The negotiations come as Sanders has attempted to tamp down his rowdy supporters, at times getting booed by his own backers as he called for Democratic unity. The news follows Sanders speech to the Democratic National Convention on Monday, where he empathized with the disappointment of his supporters but said they must support Hillary Clinton in the fall.
Vice President Joe Biden, who was doing a walkthrough of the Wells Fargo Arena Tuesday morning, said that Democrats need to “show a little class” to Sanders supporters who are still stinging from his loss.
“We have to show a little class and let them be frustrated for a while,” Biden told CNN. “It’s OK.”

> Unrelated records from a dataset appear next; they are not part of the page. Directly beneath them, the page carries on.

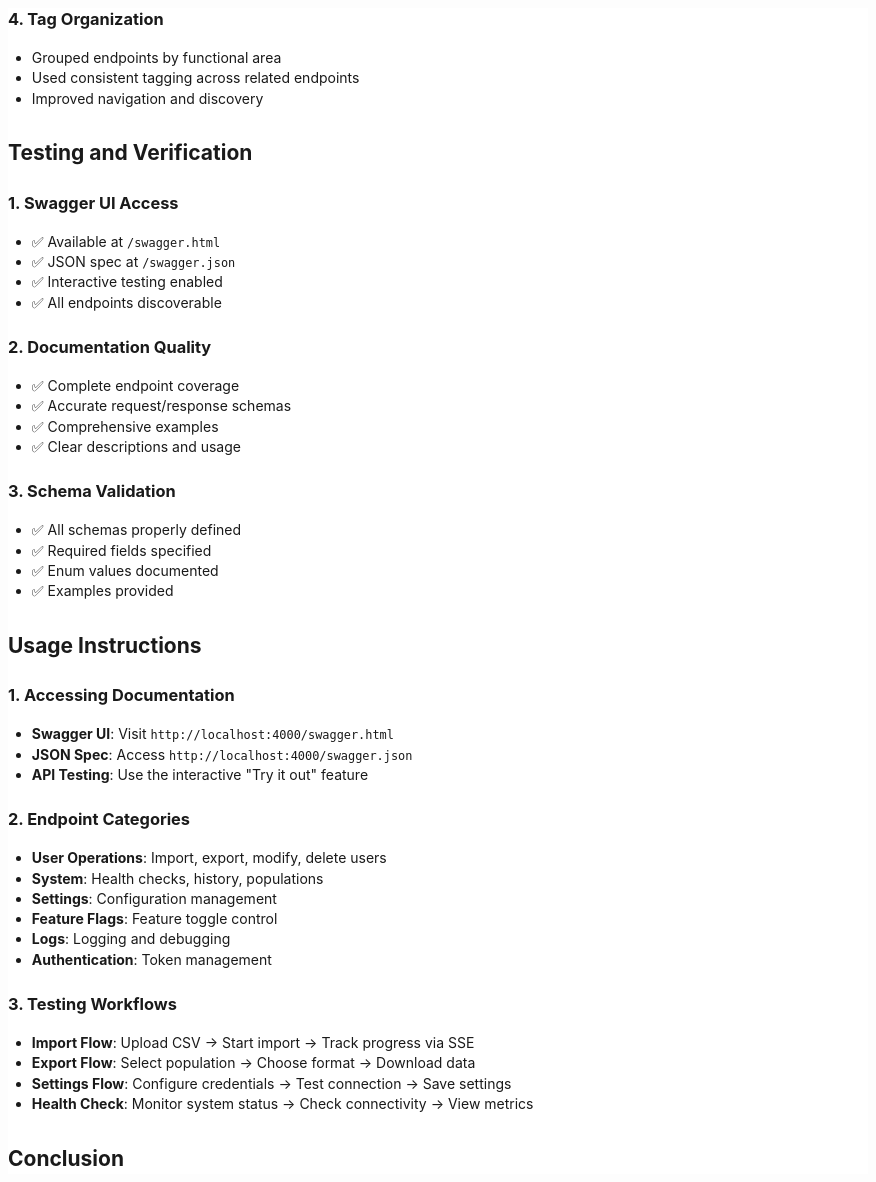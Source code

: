 ### 4. Tag Organization
- Grouped endpoints by functional area
- Used consistent tagging across related endpoints
- Improved navigation and discovery

## Testing and Verification

### 1. Swagger UI Access
- ✅ Available at `/swagger.html`
- ✅ JSON spec at `/swagger.json`
- ✅ Interactive testing enabled
- ✅ All endpoints discoverable

### 2. Documentation Quality
- ✅ Complete endpoint coverage
- ✅ Accurate request/response schemas
- ✅ Comprehensive examples
- ✅ Clear descriptions and usage

### 3. Schema Validation
- ✅ All schemas properly defined
- ✅ Required fields specified
- ✅ Enum values documented
- ✅ Examples provided

## Usage Instructions

### 1. Accessing Documentation
- **Swagger UI**: Visit `http://localhost:4000/swagger.html`
- **JSON Spec**: Access `http://localhost:4000/swagger.json`
- **API Testing**: Use the interactive "Try it out" feature

### 2. Endpoint Categories
- **User Operations**: Import, export, modify, delete users
- **System**: Health checks, history, populations
- **Settings**: Configuration management
- **Feature Flags**: Feature toggle control
- **Logs**: Logging and debugging
- **Authentication**: Token management

### 3. Testing Workflows
- **Import Flow**: Upload CSV → Start import → Track progress via SSE
- **Export Flow**: Select population → Choose format → Download data
- **Settings Flow**: Configure credentials → Test connection → Save settings
- **Health Check**: Monitor system status → Check connectivity → View metrics

## Conclusion

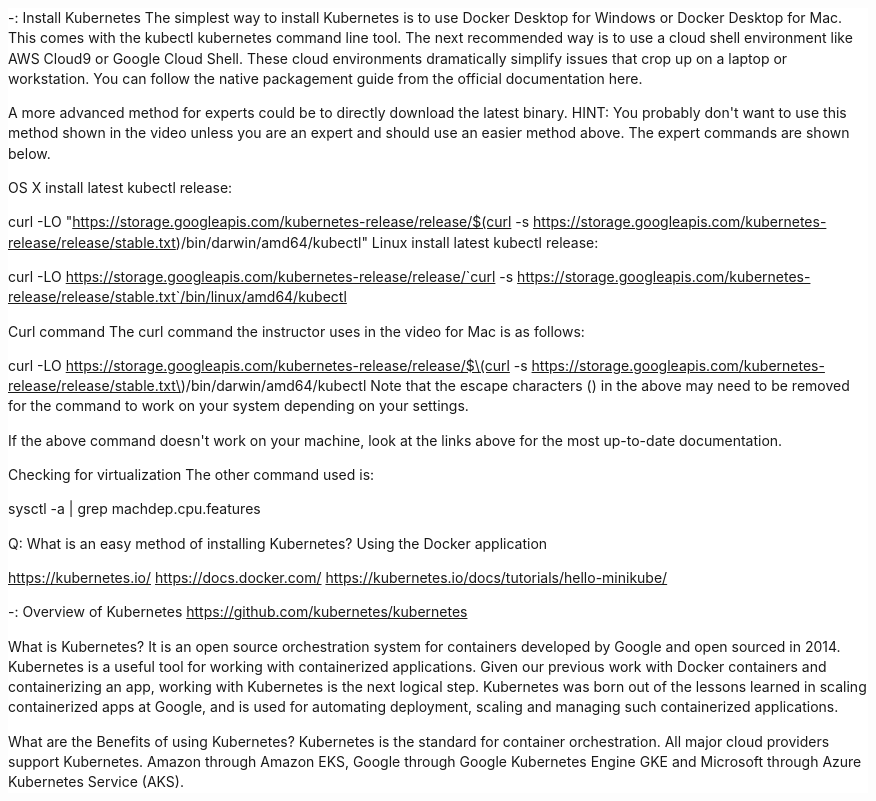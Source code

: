 -: Install Kubernetes
The simplest way to install Kubernetes is to use Docker Desktop for Windows or Docker Desktop for Mac. This comes with the kubectl kubernetes command line tool.
The next recommended way is to use a cloud shell environment like AWS Cloud9 or Google Cloud Shell. These cloud environments dramatically simplify issues that crop up on a laptop or workstation. You can follow the native packagement guide from the official documentation here.

A more advanced method for experts could be to directly download the latest binary. HINT: You probably don't want to use this method shown in the video unless you are an expert and should use an easier method above. The expert commands are shown below.

OS X install latest kubectl release:

curl -LO "https://storage.googleapis.com/kubernetes-release/release/$(curl -s https://storage.googleapis.com/kubernetes-release/release/stable.txt)/bin/darwin/amd64/kubectl"
Linux install latest kubectl release:

curl -LO https://storage.googleapis.com/kubernetes-release/release/`curl -s https://storage.googleapis.com/kubernetes-release/release/stable.txt`/bin/linux/amd64/kubectl

Curl command
The curl command the instructor uses in the video for Mac is as follows:

curl -LO https://storage.googleapis.com/kubernetes-release/release/$\(curl -s https://storage.googleapis.com/kubernetes-release/release/stable.txt\)/bin/darwin/amd64/kubectl
Note that the escape characters (\) in the above may need to be removed for the command to work on your system depending on your settings.

If the above command doesn't work on your machine, look at the links above for the most up-to-date documentation.

Checking for virtualization
The other command used is:

sysctl -a | grep machdep.cpu.features

Q: What is an easy method of installing Kubernetes?
Using the Docker application

https://kubernetes.io/
https://docs.docker.com/
https://kubernetes.io/docs/tutorials/hello-minikube/


-: Overview of Kubernetes
https://github.com/kubernetes/kubernetes

What is Kubernetes? It is an open source orchestration system for containers developed by Google and open sourced in 2014. Kubernetes is a useful tool for working with containerized applications. Given our previous work with Docker containers and containerizing an app, working with Kubernetes is the next logical step. Kubernetes was born out of the lessons learned in scaling containerized apps at Google, and is used for automating deployment, scaling and managing such containerized applications.

What are the Benefits of using Kubernetes?
Kubernetes is the standard for container orchestration. All major cloud providers support Kubernetes. Amazon through Amazon EKS, Google through Google Kubernetes Engine GKE and Microsoft through Azure Kubernetes Service (AKS).
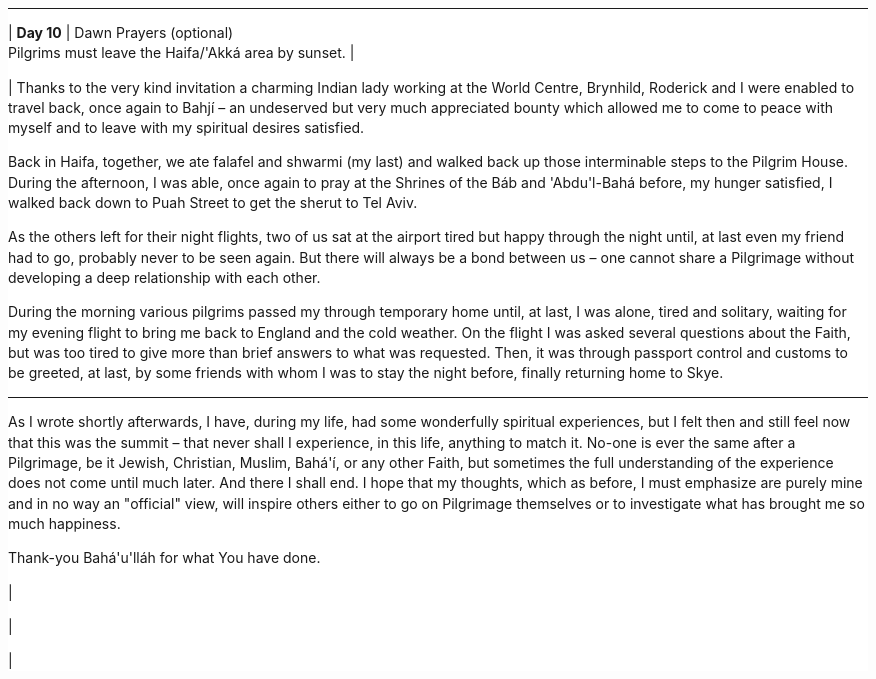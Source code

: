   

* * *

  

| **Day 10** | Dawn Prayers (optional)  
Pilgrims must leave the Haifa/'Akká area by sunset. |

| 
Thanks to the very kind invitation a charming Indian lady working at the World Centre, Brynhild, Roderick and I were enabled to travel back, once again to Bahjí – an undeserved but very much appreciated bounty which allowed me to come to peace with myself and to leave with my spiritual desires satisfied.

Back in Haifa, together, we ate falafel and shwarmi (my last) and walked back up those interminable steps to the Pilgrim House. During the afternoon, I was able, once again to pray at the Shrines of the Báb and 'Abdu'l-Bahá before, my hunger satisfied, I walked back down to Puah Street to get the sherut to Tel Aviv.

As the others left for their night flights, two of us sat at the airport tired but happy through the night until, at last even my friend had to go, probably never to be seen again. But there will always be a bond between us – one cannot share a Pilgrimage without developing a deep relationship with each other.

During the morning various pilgrims passed my through temporary home until, at last, I was alone, tired and solitary, waiting for my evening flight to bring me back to England and the cold weather. On the flight I was asked several questions about the Faith, but was too tired to give more than brief answers to what was requested. Then, it was through passport control and customs to be greeted, at last, by some friends with whom I was to stay the night before, finally returning home to Skye.

* * *

As I wrote shortly afterwards, I have, during my life, had some wonderfully spiritual experiences, but I felt then and still feel now that this was the summit – that never shall I experience, in this life, anything to match it. No-one is ever the same after a Pilgrimage, be it Jewish, Christian, Muslim, Bahá'í, or any other Faith, but sometimes the full understanding of the experience does not come until much later. And there I shall end. I hope that my thoughts, which as before, I must emphasize are purely mine and in no way an "official" view, will inspire others either to go on Pilgrimage themselves or to investigate what has brought me so much happiness.

Thank-you Bahá'u'lláh for what You have done.

 |

 |

 |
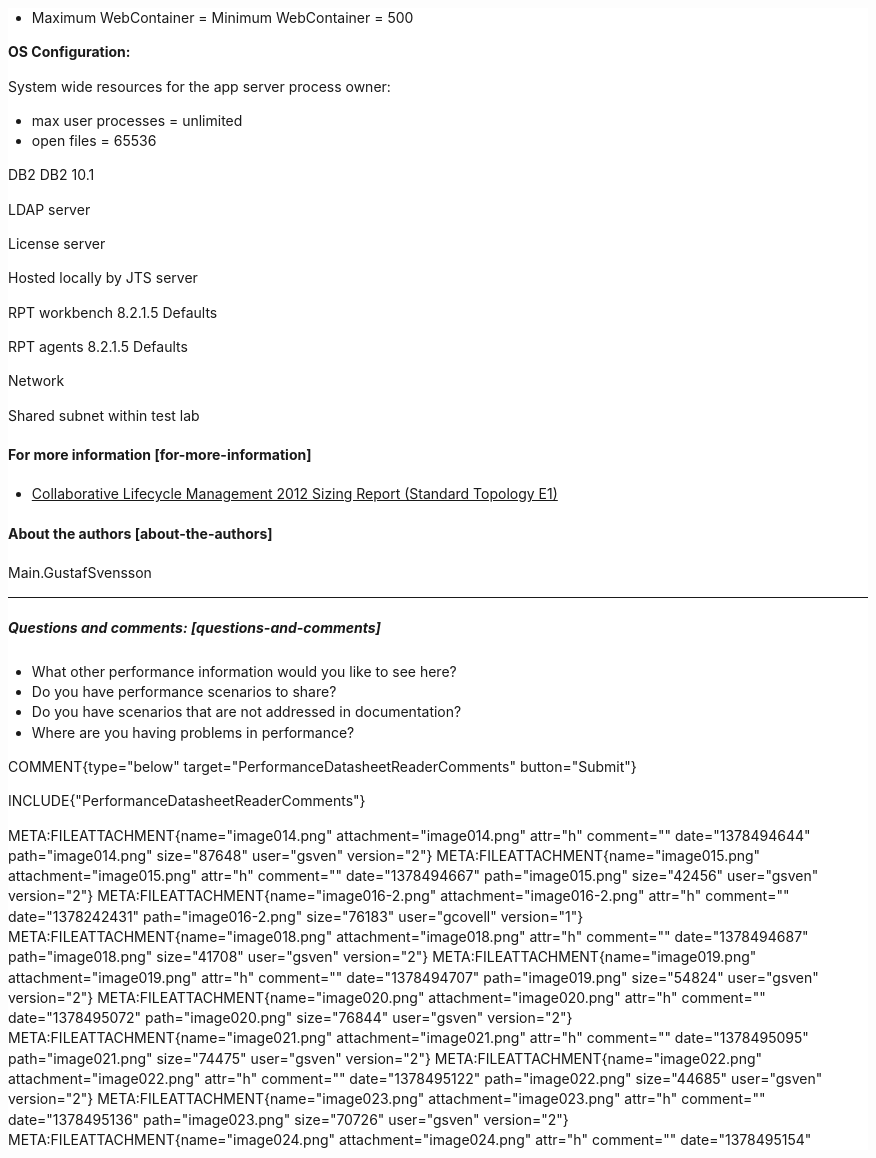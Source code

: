 -   Maximum WebContainer = Minimum WebContainer = 500

**OS Configuration:**

System wide resources for the app server process owner:

-   max user processes = unlimited
-   open files = 65536

DB2 DB2 10.1

LDAP server

License server

Hosted locally by JTS server

RPT workbench 8.2.1.5 Defaults

RPT agents 8.2.1.5 Defaults

Network

Shared subnet within test lab

#### For more information [for-more-information]

-   [Collaborative Lifecycle Management 2012 Sizing Report (Standard
    Topology E1)](SizingReportCLM2012)

#### About the authors [about-the-authors]

Main.GustafSvensson

--------------------

##### Questions and comments: [questions-and-comments]

-   What other performance information would you like to see here?
-   Do you have performance scenarios to share?
-   Do you have scenarios that are not addressed in documentation?
-   Where are you having problems in performance?

COMMENT{type="below" target="PerformanceDatasheetReaderComments"
button="Submit"}

INCLUDE{"PerformanceDatasheetReaderComments"}

META:FILEATTACHMENT{name="image014.png" attachment="image014.png"
attr="h" comment="" date="1378494644" path="image014.png" size="87648"
user="gsven" version="2"} META:FILEATTACHMENT{name="image015.png"
attachment="image015.png" attr="h" comment="" date="1378494667"
path="image015.png" size="42456" user="gsven" version="2"}
META:FILEATTACHMENT{name="image016-2.png" attachment="image016-2.png"
attr="h" comment="" date="1378242431" path="image016-2.png" size="76183"
user="gcovell" version="1"} META:FILEATTACHMENT{name="image018.png"
attachment="image018.png" attr="h" comment="" date="1378494687"
path="image018.png" size="41708" user="gsven" version="2"}
META:FILEATTACHMENT{name="image019.png" attachment="image019.png"
attr="h" comment="" date="1378494707" path="image019.png" size="54824"
user="gsven" version="2"} META:FILEATTACHMENT{name="image020.png"
attachment="image020.png" attr="h" comment="" date="1378495072"
path="image020.png" size="76844" user="gsven" version="2"}
META:FILEATTACHMENT{name="image021.png" attachment="image021.png"
attr="h" comment="" date="1378495095" path="image021.png" size="74475"
user="gsven" version="2"} META:FILEATTACHMENT{name="image022.png"
attachment="image022.png" attr="h" comment="" date="1378495122"
path="image022.png" size="44685" user="gsven" version="2"}
META:FILEATTACHMENT{name="image023.png" attachment="image023.png"
attr="h" comment="" date="1378495136" path="image023.png" size="70726"
user="gsven" version="2"} META:FILEATTACHMENT{name="image024.png"
attachment="image024.png" attr="h" comment="" date="1378495154"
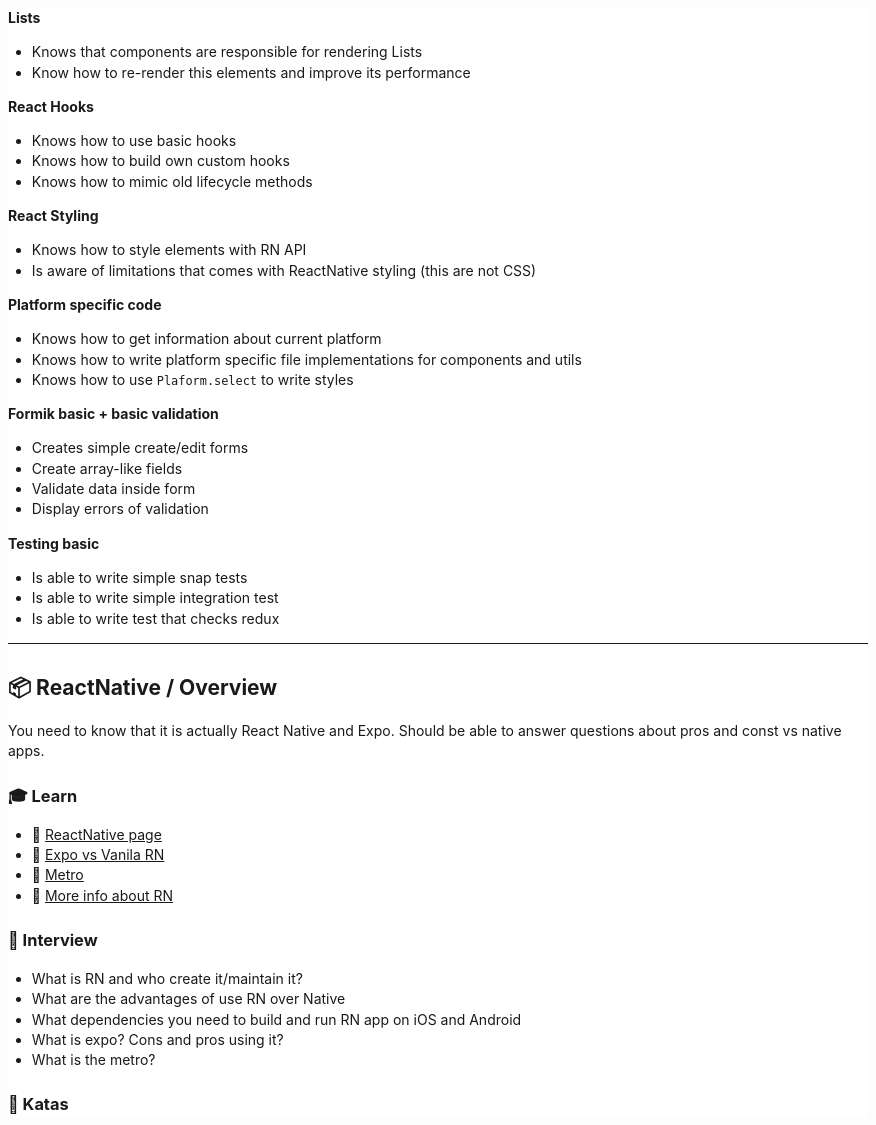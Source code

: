 **Lists**
- Knows that components are responsible for rendering Lists
- Know how to re-render this elements and improve its performance

**React Hooks**
- Knows how to use basic hooks
- Knows how to build own custom hooks
- Knows how to mimic old lifecycle methods

**React Styling**
- Knows how to style elements with RN API
- Is aware of limitations that comes with ReactNative styling (this are not CSS)

**Platform specific code**
- Knows how to get information about current platform
- Knows how to write platform specific file implementations for components and utils
- Knows how to use `Plaform.select` to write styles

**Formik basic + basic validation**
- Creates simple create/edit forms
- Create array-like fields
- Validate data inside form
- Display errors of validation

**Testing basic**
- Is able to write simple snap tests
- Is able to write simple integration test
- Is able to write test that checks redux

---


## 📦 ReactNative / Overview

You need to know that it is actually React Native and Expo. Should be able to answer questions about pros and const vs native apps.

### 🎓 Learn

- 📗 [ReactNative page](https://facebook.github.io/react-native/)
- 📗 [Expo vs Vanila RN](https://apiko.com/blog/expo-vs-vanilla-react-native/)
- 📗 [Metro](https://medium.com/@rishabh0297/role-of-metro-bundler-in-react-native-24d178c7117e)
- 📙 [More info about RN](https://ideamotive.co/react-native-development-guide/)

### 🎤 Interview

- What is RN and who create it/maintain it?
- What are the advantages of use RN over Native
- What dependencies you need to build and run RN app on iOS and Android
- What is expo? Cons and pros using it?
- What is the metro?

### 📝 Katas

Some of his supporters have struggled with that message, interrupting some convention speakers and delegate breakfasts. Sanders, who was booed during a California delegation breakfast Tuesday, is encouraging his backers to think of what a Trump presidency would look like.
“It is easy to boo, but it is harder to look your kids in the face if we are living under a Trump presidency,” Sanders responded.
But Sanders’ own delegates were as angry as ever Tuesday morning, just hours after he implored them to support Clinton in his prime-time speech. Sanders delegates in California booed down speakers, including Clinton supporter Rep. Xavier Becerra. At one point in Becerra’s brief talk, some delegates hopped on tables with Sanders signs, while other delegates pounded loudly on the tables in unison.
As of early Tuesday morning, it did not look like even Sanders would be able to sway his supporters.
“Believe it or not we are not all blind followers of Bernie. We love Bernie and everything he represents, but all because he tells us to do something doesn’t mean we will,” said Kari Garcia, a 25-year-old Sanders supporter who went to the convention with the California delegation.
Garcia and others at her table, including Sanders delegate Brian Carolus, were loudly booing and chanting “Bernie!” throughout the California breakfast.
Carolus, a 27-year-old delegate from California, said calls for them to get behind Clinton or face a Trump presidency amounted to “victim-blaming.”
“I don’t like that characterization, because it’s blaming the victim. It’s victim-blaming. We are the victims of their fraud and their corruption and their cheating,” said Carolus, who cited the leaked DNC emails as part of his mistrust of the Democratic Party.
Others Sanders supporters, meanwhile, announced Tuesday they were canning their effort to nominate an alternative to Tim Kaine.
Norman Solomon, co-founder of the Bernie Delegates Network, told reporters that he had found a VP candidate who would run against Kaine, but would not reveal the candidate’s name because the Democratic Party hid the filing paperwork from them.